About this exercise: All records below should be repeated exactly, with the pictures left out.

Dataset entries
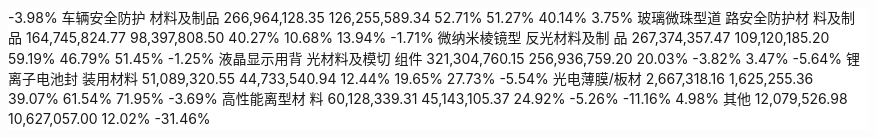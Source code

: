 -3.98%
车辆安全防护
材料及制品
266,964,128.35
126,255,589.34
52.71%
51.27%
40.14%
3.75%
玻璃微珠型道
路安全防护材
料及制品
164,745,824.77
98,397,808.50
40.27%
10.68%
13.94%
-1.71%
微纳米棱镜型
反光材料及制
品
267,374,357.47
109,120,185.20
59.19%
46.79%
51.45%
-1.25%
液晶显示用背
光材料及模切
组件
321,304,760.15
256,936,759.20
20.03%
-3.82%
3.47%
-5.64%
锂离子电池封
装用材料
51,089,320.55
44,733,540.94
12.44%
19.65%
27.73%
-5.54%
光电薄膜/板材
2,667,318.16
1,625,255.36
39.07%
61.54%
71.95%
-3.69%
高性能离型材
料
60,128,339.31
45,143,105.37
24.92%
-5.26%
-11.16%
4.98%
其他
12,079,526.98
10,627,057.00
12.02%
-31.46%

Task solution:
Source code

: -3.98%
车辆安全防护
材料及制品
266,964,128.35
126,255,589.34
52.71%
51.27%
40.14%
3.75%
玻璃微珠型道
路安全防护材
料及制品
164,745,824.77
98,397,808.50
40.27%
10.68%
13.94%
-1.71%
微纳米棱镜型
反光材料及制
品
267,374,357.47
109,120,185.20
59.19%
46.79%
51.45%
-1.25%
液晶显示用背
光材料及模切
组件
321,304,760.15
256,936,759.20
20.03%
-3.82%
3.47%
-5.64%
锂离子电池封
装用材料
51,089,320.55
44,733,540.94
12.44%
19.65%
27.73%
-5.54%
光电薄膜/板材
2,667,318.16
1,625,255.36
39.07%
61.54%
71.95%
-3.69%
高性能离型材
料
60,128,339.31
45,143,105.37
24.92%
-5.26%
-11.16%
4.98%
其他
12,079,526.98
10,627,057.00
12.02%
-31.46%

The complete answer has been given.